Greg Sargent wrote of a telling conference call in August where a Tea Party organizer stated: “The purpose of Tea Parties is not to find a solution to the health care crisis — it is to stop what is not the solution: ObamaCare.” The tea parties, for all the talk about “astroturf” and “faux populism,” do attract Americans who are worried about what the reforms will bring and who are angered over the bailouts, rising health care costs, unemployment, etc. However, simply blocking reform of any kind benefits no one but the health insurance industry.

Their rage is understandable and familiar. We liberals felt it for eight years under the Bush regime. But these folks are directing at the wrong people. Direct the anger at the insurance companies, the corporations who were "too big to fail," Ronald Reagan and his beginning of the end with the institution of neoliberal economic reforms. But do not throw it at the people trying to institute beneficial improvements to health care successfully for the first time in our nation’s history.

The real tragedy in the health care debate is that due to these horrendous bailouts coupled with two unwinnable wars running rampant over the national deficit, it is doubtful the U.S. can afford massive reforms of any kind. But we cannot afford to continue the way we have. A classic Catch-22 and too little, too late. The time for reform was with Teddy Roosevelt, FDR, Nixon, even Clinton. Ted Kennedy must be weeping in the afterlife over this mess.

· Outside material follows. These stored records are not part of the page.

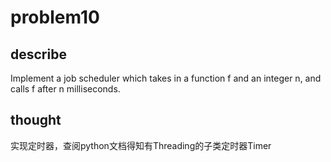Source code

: # problem10

## describe

Implement a job scheduler which takes in a function f and an integer n, and calls f after n milliseconds.

## thought

实现定时器，查阅python文档得知有Threading的子类定时器Timer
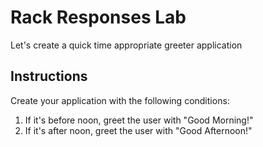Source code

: # Rack Responses Lab

Let's create a quick time appropriate greeter application

## Instructions

Create your application with the following conditions: 

  1. If it's before noon, greet the user with "Good Morning!"
  2. If it's after noon, greet the user with "Good Afternoon!"
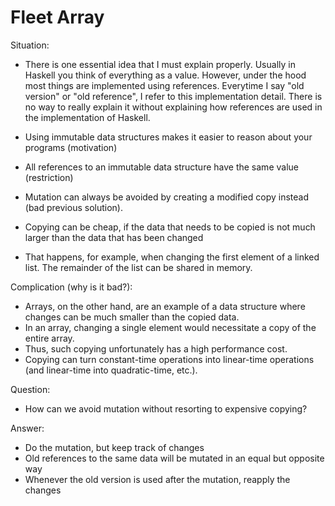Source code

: # Fleet Array

Situation:

* There is one essential idea that I must explain properly. Usually in Haskell
  you think of everything as a value. However, under the hood most things are
  implemented using references. Everytime I say "old version" or "old
  reference", I refer to this implementation detail. There is no way to really
  explain it without explaining how references are used in the implementation of
  Haskell.

* Using immutable data structures makes it easier to reason about your programs
  (motivation)
* All references to an immutable data structure have the same value
  (restriction)
* Mutation can always be avoided by creating a modified copy instead (bad
  previous solution).
* Copying can be cheap, if the data that needs to be copied is not much larger
  than the data that has been changed
* That happens, for example, when changing the first element of a linked list.
  The remainder of the list can be shared in memory.

Complication (why is it bad?):

* Arrays, on the other hand, are an example of a data structure where changes
  can be much smaller than the copied data.
* In an array, changing a single element would necessitate a copy of the entire
  array.
* Thus, such copying unfortunately has a high performance cost.
* Copying can turn constant-time operations into linear-time operations (and
  linear-time into quadratic-time, etc.).

Question:

* How can we avoid mutation without resorting to expensive copying?

Answer:

* Do the mutation, but keep track of changes
* Old references to the same data will be mutated in an equal but opposite way
* Whenever the old version is used after the mutation, reapply the changes

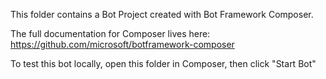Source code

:This folder contains a Bot Project created with Bot Framework Composer.

The full documentation for Composer lives here:
https://github.com/microsoft/botframework-composer

To test this bot locally, open this folder in Composer, then click "Start Bot"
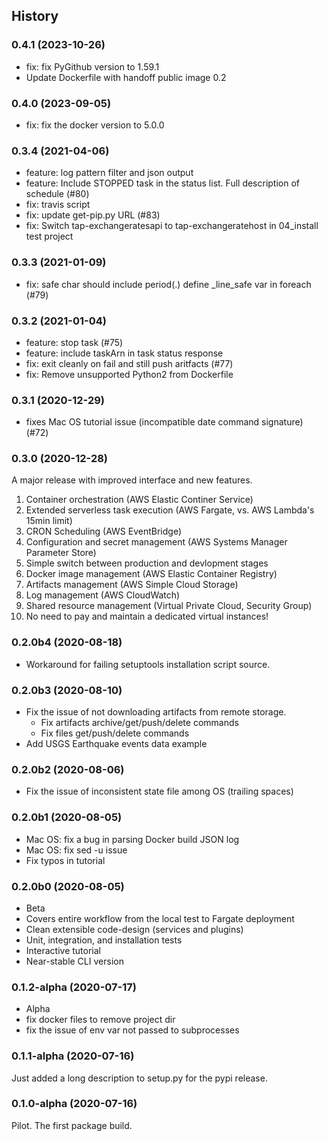 ## History

### 0.4.1 (2023-10-26)

- fix: fix PyGithub version to 1.59.1
- Update Dockerfile with handoff public image 0.2

### 0.4.0 (2023-09-05)

- fix: fix the docker version to 5.0.0

### 0.3.4 (2021-04-06)

- feature: log pattern filter and json output
- feature: Include STOPPED task in the status list. Full description of schedule (#80)
- fix: travis script
- fix: update get-pip.py URL (#83)
- fix: Switch tap-exchangeratesapi to tap-exchangeratehost in 04_install test project

### 0.3.3 (2021-01-09)

- fix: safe char should include period(.) define _line_safe var in foreach (#79)

### 0.3.2 (2021-01-04)

- feature: stop task (#75)
- feature: include taskArn in task status response
- fix: exit cleanly on fail and still push aritfacts (#77)
- fix: Remove unsupported Python2 from Dockerfile

### 0.3.1 (2020-12-29)

- fixes Mac OS tutorial issue (incompatible date command signature) (#72)

### 0.3.0 (2020-12-28)

A major release with improved interface and new features.

1. Container orchestration (AWS Elastic Continer Service)
2. Extended serverless task execution (AWS Fargate, vs. AWS Lambda's 15min limit) 
3. CRON Scheduling (AWS EventBridge)
4. Configuration and secret management (AWS Systems Manager Parameter Store)
5. Simple switch between production and devlopment stages
6. Docker image management (AWS Elastic Container Registry)
7. Artifacts management (AWS Simple Cloud Storage)
8. Log management (AWS CloudWatch)
9. Shared resource management (Virtual Private Cloud, Security Group)
10. No need to pay and maintain a dedicated virtual instances!

### 0.2.0b4 (2020-08-18)

- Workaround for failing setuptools installation script source.

### 0.2.0b3 (2020-08-10)

- Fix the issue of not downloading artifacts from remote storage.
    - Fix artifacts archive/get/push/delete commands
    - Fix files get/push/delete commands
- Add USGS Earthquake events data example

### 0.2.0b2 (2020-08-06)

- Fix the issue of inconsistent state file among OS (trailing spaces)

### 0.2.0b1 (2020-08-05)

- Mac OS: fix a bug in parsing Docker build JSON log
- Mac OS: fix sed -u issue
- Fix typos in tutorial

### 0.2.0b0 (2020-08-05)

- Beta
- Covers entire workflow from the local test to Fargate deployment
- Clean extensible code-design (services and plugins)
- Unit, integration, and installation tests
- Interactive tutorial
- Near-stable CLI version

### 0.1.2-alpha (2020-07-17)

- Alpha
- fix docker files to remove project dir
- fix the issue of env var not passed to subprocesses

### 0.1.1-alpha (2020-07-16)

Just added a long description to setup.py for the pypi release.

### 0.1.0-alpha (2020-07-16)

Pilot. The first package build.
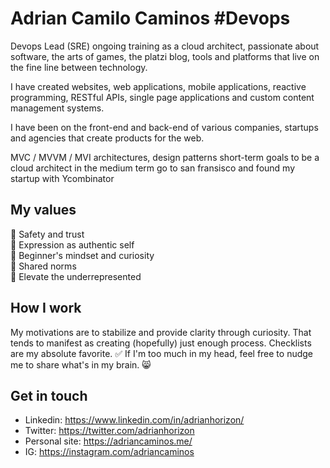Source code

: # Adrian Camilo Caminos #Devops
Devops Lead (SRE)
ongoing training as a cloud architect, passionate about software, the arts of games, the platzi blog, tools and platforms that live on the fine line between technology.

I have created websites, web applications, mobile applications, reactive programming, RESTful APIs, single page applications and custom content management systems.

I have been on the front-end and back-end of various companies, startups and agencies that create products for the web.

MVC / MVVM / MVI architectures, design patterns short-term goals to be a cloud architect in the medium term go to san fransisco and found my startup with Ycombinator

## My values
💖 Safety and trust<br>
🌟 Expression as authentic self<br>
🍏 Beginner's mindset and curiosity<br>
🙌 Shared norms<br>
🚀 Elevate the underrepresented

## How I work
My motivations are to stabilize and provide clarity through curiosity. That tends to manifest as creating (hopefully) just enough process. Checklists are my absolute favorite. ✅ If I'm too much in my head, feel free to nudge me to share what's in my brain. 😸

## Get in touch
- Linkedin: https://www.linkedin.com/in/adrianhorizon/
- Twitter: https://twitter.com/adrianhorizon
- Personal site: https://adriancaminos.me/
- IG: https://instagram.com/adriancaminos
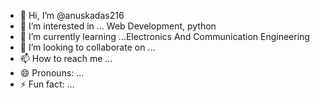 - 👋 Hi, I’m @anuskadas216
- 👀 I’m interested in ... Web Development, python 
- 🌱 I’m currently learning ...Electronics And Communication Engineering
- 💞️ I’m looking to collaborate on ...
- 📫 How to reach me ...
- 😄 Pronouns: ...
- ⚡ Fun fact: ...

<!---
anuskadas216/anuskadas216 is a ✨ special ✨ repository because its `README.md` (this file) appears on your GitHub profile.
You can click the Preview link to take a look at your changes.
--->
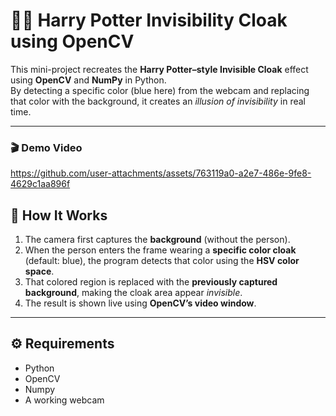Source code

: # 🧙‍♂️ Harry Potter Invisibility Cloak using OpenCV

This mini-project recreates the **Harry Potter–style Invisible Cloak** effect using **OpenCV** and **NumPy** in Python.  
By detecting a specific color (blue here) from the webcam and replacing that color with the background, it creates an *illusion of invisibility* in real time.  

---

###  🎬 Demo Video
<p>

https://github.com/user-attachments/assets/763119a0-a2e7-486e-9fe8-4629c1aa896f 

</p>

## 🧠 How It Works

1. The camera first captures the **background** (without the person).  
2. When the person enters the frame wearing a **specific color cloak** (default: blue), the program detects that color using the **HSV color space**.  
3. That colored region is replaced with the **previously captured background**, making the cloak area appear *invisible*.  
4. The result is shown live using **OpenCV’s video window**.

---

## ⚙️ Requirements


- Python 
- OpenCV
- Numpy
- A working webcam



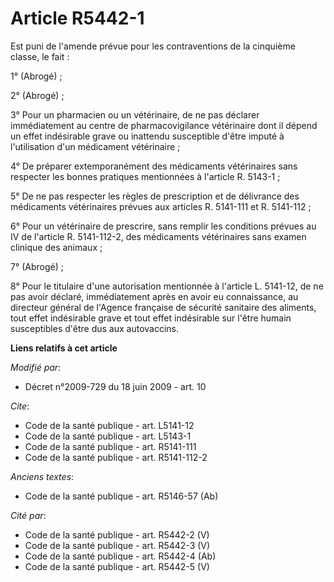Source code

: # Article R5442-1

Est puni de l'amende prévue pour les contraventions de la cinquième classe, le fait : 

1° (Abrogé) ; 

2° (Abrogé) ; 

3° Pour un pharmacien ou un vétérinaire, de ne pas déclarer immédiatement au centre de pharmacovigilance vétérinaire dont il
dépend un effet indésirable grave ou inattendu susceptible d'être imputé à l'utilisation d'un médicament vétérinaire ; 

4° De préparer extemporanément des médicaments vétérinaires sans respecter les bonnes pratiques mentionnées à l'article R.
5143-1 ; 

5° De ne pas respecter les règles de prescription et de délivrance des médicaments vétérinaires prévues aux articles R.
5141-111 et R. 5141-112 ; 

6° Pour un vétérinaire de prescrire, sans remplir les conditions prévues au IV de l'article R. 5141-112-2, des médicaments
vétérinaires sans examen clinique des animaux ; 

7° (Abrogé) ; 

8° Pour le titulaire d'une autorisation mentionnée à l'article L. 5141-12, de ne pas avoir déclaré, immédiatement après en
avoir eu connaissance, au directeur général de l'Agence française de sécurité sanitaire des aliments, tout effet indésirable
grave et tout effet indésirable sur l'être humain susceptibles d'être dus aux autovaccins.

**Liens relatifs à cet article**

_Modifié par_:

  - Décret n°2009-729 du 18 juin 2009 - art. 10

_Cite_:

  - Code de la santé publique - art. L5141-12
  - Code de la santé publique - art. L5143-1
  - Code de la santé publique - art. R5141-111
  - Code de la santé publique - art. R5141-112-2

_Anciens textes_:

  - Code de la santé publique - art. R5146-57 (Ab)

_Cité par_:

  - Code de la santé publique - art. R5442-2 (V)
  - Code de la santé publique - art. R5442-3 (V)
  - Code de la santé publique - art. R5442-4 (Ab)
  - Code de la santé publique - art. R5442-5 (V)
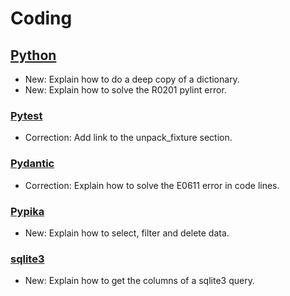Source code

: # Coding

## [Python](python.md)

* New: Explain how to do a deep copy of a dictionary.
* New: Explain how to solve the R0201 pylint error.

### [Pytest](pytest_cases.md)

* Correction: Add link to the unpack_fixture section.

### [Pydantic](pydantic.md)

* Correction: Explain how to solve the E0611 error in code lines.

### [Pypika](pypika.md)

* New: Explain how to select, filter and delete data.

### [sqlite3](sqlite3.md)

* New: Explain how to get the columns of a sqlite3 query.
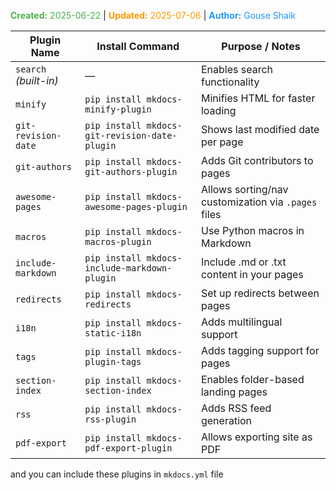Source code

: <span style="color:#4caf50;"><b>Created:</b> 2025-06-22</span> | <span style="color:#ff9800;"><b>Updated:</b> 2025-07-06</span> | <span style="color:#2196f3;"><b>Author:</b> Gouse Shaik</span>

| Plugin Name           | Install Command                               | Purpose / Notes                                     |
| --------------------- | --------------------------------------------- | --------------------------------------------------- |
| `search` _(built-in)_ | —                                             | Enables search functionality                        |
| `minify`              | `pip install mkdocs-minify-plugin`            | Minifies HTML for faster loading                    |
| `git-revision-date`   | `pip install mkdocs-git-revision-date-plugin` | Shows last modified date per page                   |
| `git-authors`         | `pip install mkdocs-git-authors-plugin`       | Adds Git contributors to pages                      |
| `awesome-pages`       | `pip install mkdocs-awesome-pages-plugin`     | Allows sorting/nav customization via `.pages` files |
| `macros`              | `pip install mkdocs-macros-plugin`            | Use Python macros in Markdown                       |
| `include-markdown`    | `pip install mkdocs-include-markdown-plugin`  | Include .md or .txt content in your pages           |
| `redirects`           | `pip install mkdocs-redirects`                | Set up redirects between pages                      |
| `i18n`                | `pip install mkdocs-static-i18n`              | Adds multilingual support                           |
| `tags`                | `pip install mkdocs-plugin-tags`              | Adds tagging support for pages                      |
| `section-index`       | `pip install mkdocs-section-index`            | Enables folder-based landing pages                  |
| `rss`                 | `pip install mkdocs-rss-plugin`               | Adds RSS feed generation                            |
| `pdf-export`          | `pip install mkdocs-pdf-export-plugin`        | Allows exporting site as PDF                        |

and you can include these plugins in `mkdocs.yml` file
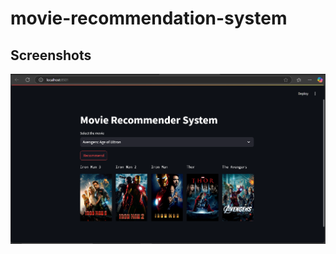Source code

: # movie-recommendation-system
## Screenshots

![website Screenshot](https://github.com/Zainab-44/movie-recommendation-system/blob/main/Screenshot%20(396).png)


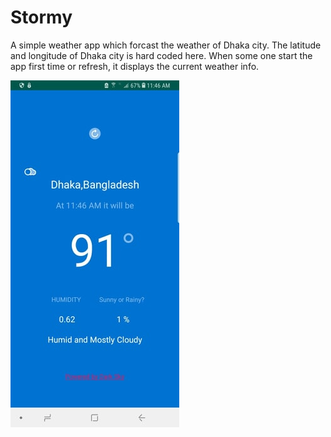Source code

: # Stormy
A simple weather app which forcast the weather of Dhaka city. The latitude and longitude of Dhaka city is hard coded here. When some one 
start the app first time or refresh, it displays the current weather info.

![alt text](https://github.com/smrahman0009/Stormy/blob/master/stormy.jpg)
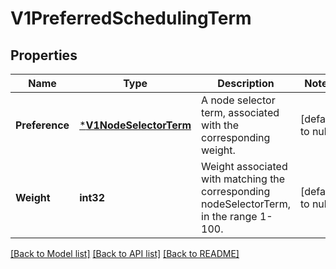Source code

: # V1PreferredSchedulingTerm

## Properties
Name | Type | Description | Notes
------------ | ------------- | ------------- | -------------
**Preference** | [***V1NodeSelectorTerm**](v1.NodeSelectorTerm.md) | A node selector term, associated with the corresponding weight. | [default to null]
**Weight** | **int32** | Weight associated with matching the corresponding nodeSelectorTerm, in the range 1-100. | [default to null]

[[Back to Model list]](../README.md#documentation-for-models) [[Back to API list]](../README.md#documentation-for-api-endpoints) [[Back to README]](../README.md)


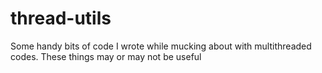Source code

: # thread-utils
Some handy bits of code I wrote while mucking about with multithreaded codes. These things may or may not be useful
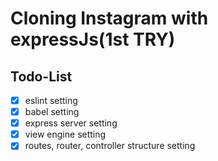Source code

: # Cloning Instagram with expressJs(1st TRY)

## Todo-List

- [x] eslint setting
- [x] babel setting
- [x] express server setting
- [x] view engine setting
- [x] routes, router, controller structure setting
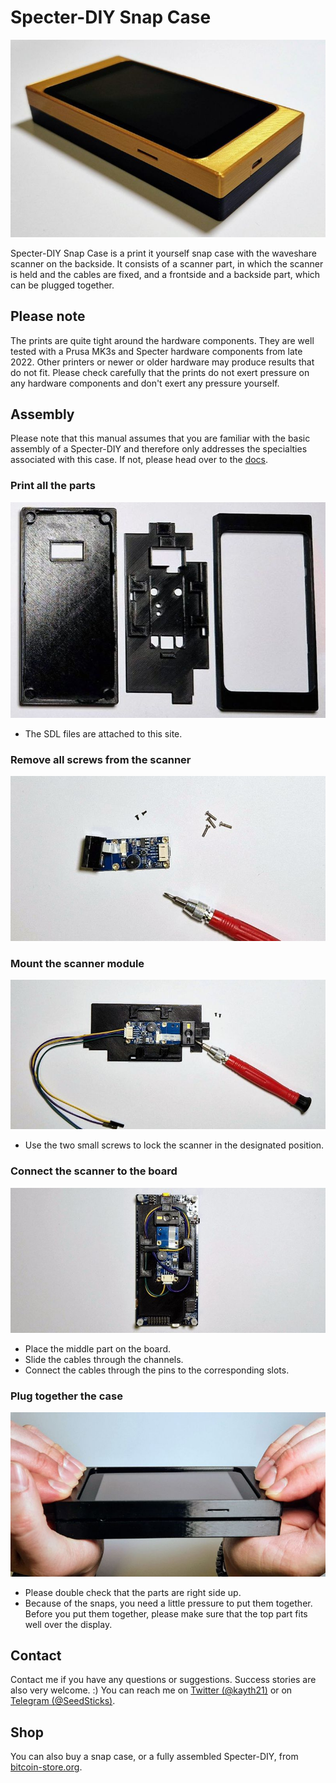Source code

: # Specter-DIY Snap Case

![](../../pictures/gallery/snap-case-bronze-black-1.jpg)

Specter-DIY Snap Case is a print it yourself snap case with the waveshare scanner on the backside. It consists of a scanner part, in which the scanner is held and the cables are fixed, and a frontside and a backside part, which can be plugged together. 

## Please note

The prints are quite tight around the hardware components. They are well tested with a Prusa MK3s and Specter hardware components from late 2022. Other printers or newer or older hardware may produce results that do not fit. Please check carefully that the prints do not exert pressure on any hardware components and don't exert any pressure yourself. 

## Assembly

Please note that this manual assumes that you are familiar with the basic assembly of a Specter-DIY and therefore only addresses the specialties associated with this case. If not, please head over to the [docs](../../).

### Print all the parts

![](../../pictures/gallery/snap-case-printed-parts-1.jpg)

- The SDL files are attached to this site. 

### Remove all screws from the scanner

![](../../pictures/gallery/snap-case-remove-screws-from-scanner-1.jpg)

### Mount the scanner module

![](../../pictures/gallery/snap-case-mount-scanner-1.jpg)

- Use the two small screws to lock the scanner in the designated position.

### Connect the scanner to the board

![](../../pictures/gallery/snap-case-connect-scanner-1.jpg)

- Place the middle part on the board.
- Slide the cables through the channels.
- Connect the cables through the pins to the corresponding slots.

### Plug together the case

![](../../pictures/gallery/snap-case-plug-together-1.jpg)

- Please double check that the parts are right side up.
- Because of the snaps, you need a little pressure to put them together. Before you put them together, please make sure that the top part fits well over the display.

## Contact

Contact me if you have any questions or suggestions. Success stories are also very welcome. :) You can reach me on [Twitter (@kayth21)](https://twitter.com/kayth21) or on [Telegram (@SeedSticks)](https://t.me/SeedSticks).

## Shop

You can also buy a snap case, or a fully assembled Specter-DIY, from [bitcoin-store.org](https://bitcoin-store.org).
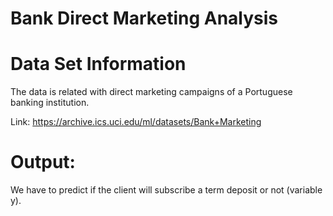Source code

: # Bank Direct Marketing Analysis

# Data Set Information

The data is related with direct marketing campaigns of a Portuguese banking institution.

Link:
https://archive.ics.uci.edu/ml/datasets/Bank+Marketing

# Output:
We have to predict if the client will subscribe a term deposit or not (variable y).

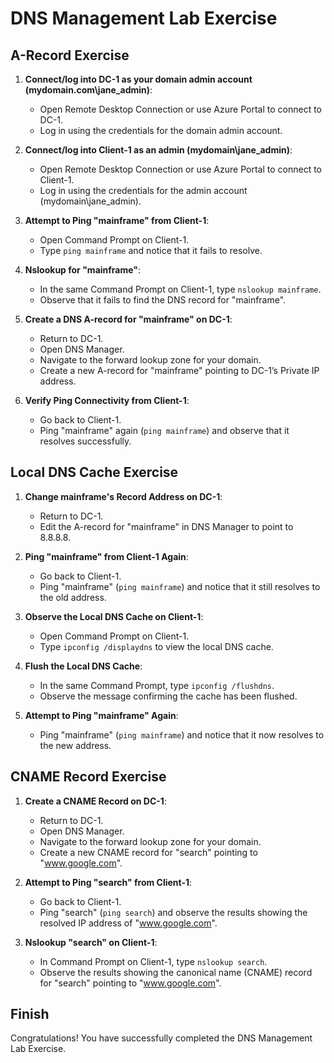# DNS Management Lab Exercise

## A-Record Exercise

1. **Connect/log into DC-1 as your domain admin account (mydomain.com\jane_admin)**:
   - Open Remote Desktop Connection or use Azure Portal to connect to DC-1.
   - Log in using the credentials for the domain admin account.

2. **Connect/log into Client-1 as an admin (mydomain\jane_admin)**:
   - Open Remote Desktop Connection or use Azure Portal to connect to Client-1.
   - Log in using the credentials for the admin account (mydomain\jane_admin).

3. **Attempt to Ping "mainframe" from Client-1**:
   - Open Command Prompt on Client-1.
   - Type `ping mainframe` and notice that it fails to resolve.

4. **Nslookup for "mainframe"**:
   - In the same Command Prompt on Client-1, type `nslookup mainframe`.
   - Observe that it fails to find the DNS record for "mainframe".

5. **Create a DNS A-record for "mainframe" on DC-1**:
   - Return to DC-1.
   - Open DNS Manager.
   - Navigate to the forward lookup zone for your domain.
   - Create a new A-record for "mainframe" pointing to DC-1’s Private IP address.

6. **Verify Ping Connectivity from Client-1**:
   - Go back to Client-1.
   - Ping "mainframe" again (`ping mainframe`) and observe that it resolves successfully.

## Local DNS Cache Exercise

1. **Change mainframe's Record Address on DC-1**:
   - Return to DC-1.
   - Edit the A-record for "mainframe" in DNS Manager to point to 8.8.8.8.

2. **Ping "mainframe" from Client-1 Again**:
   - Go back to Client-1.
   - Ping "mainframe" (`ping mainframe`) and notice that it still resolves to the old address.

3. **Observe the Local DNS Cache on Client-1**:
   - Open Command Prompt on Client-1.
   - Type `ipconfig /displaydns` to view the local DNS cache.

4. **Flush the Local DNS Cache**:
   - In the same Command Prompt, type `ipconfig /flushdns`.
   - Observe the message confirming the cache has been flushed.

5. **Attempt to Ping "mainframe" Again**:
   - Ping "mainframe" (`ping mainframe`) and notice that it now resolves to the new address.

## CNAME Record Exercise

1. **Create a CNAME Record on DC-1**:
   - Return to DC-1.
   - Open DNS Manager.
   - Navigate to the forward lookup zone for your domain.
   - Create a new CNAME record for "search" pointing to "www.google.com".

2. **Attempt to Ping "search" from Client-1**:
   - Go back to Client-1.
   - Ping "search" (`ping search`) and observe the results showing the resolved IP address of "www.google.com".

3. **Nslookup "search" on Client-1**:
   - In Command Prompt on Client-1, type `nslookup search`.
   - Observe the results showing the canonical name (CNAME) record for "search" pointing to "www.google.com".

## Finish

Congratulations! You have successfully completed the DNS Management Lab Exercise.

The U.S. Congress is not completely altruistic. Nearly every member is bought and paid for, courtesy of lobbyists sashaying through the aisles guaranteeing cushy campaign contributions. Are watered down bills and wrath-fueled tea parties the solution? Absolutely not. But no one seems to have an unambiguous solution and the 9/12 Glenn Beck acolytes are promised that what they’re being told to do is the solution.

Storming Nancy Pelosi's office and being arrested.

Holding signs about "Kenyan Obama", socialism, fascism, and Nazism.

Chanting "Kill the Bill" at the top of their lungs after Michele Bachmann told them on Sean Hannity’s show to come to D.C. and “scare” their congressmen into not voting for the bill.

The thought of the chaos possibly inherent in the 2010 elections is chilling. The U.S. Senate is beginning their debate on their own version of the bill today. Already, Beck and Hannity are calling for more marches in tirades laced with violent, revolutionary metaphors and absolutes.

There is no denying this is getting frightening.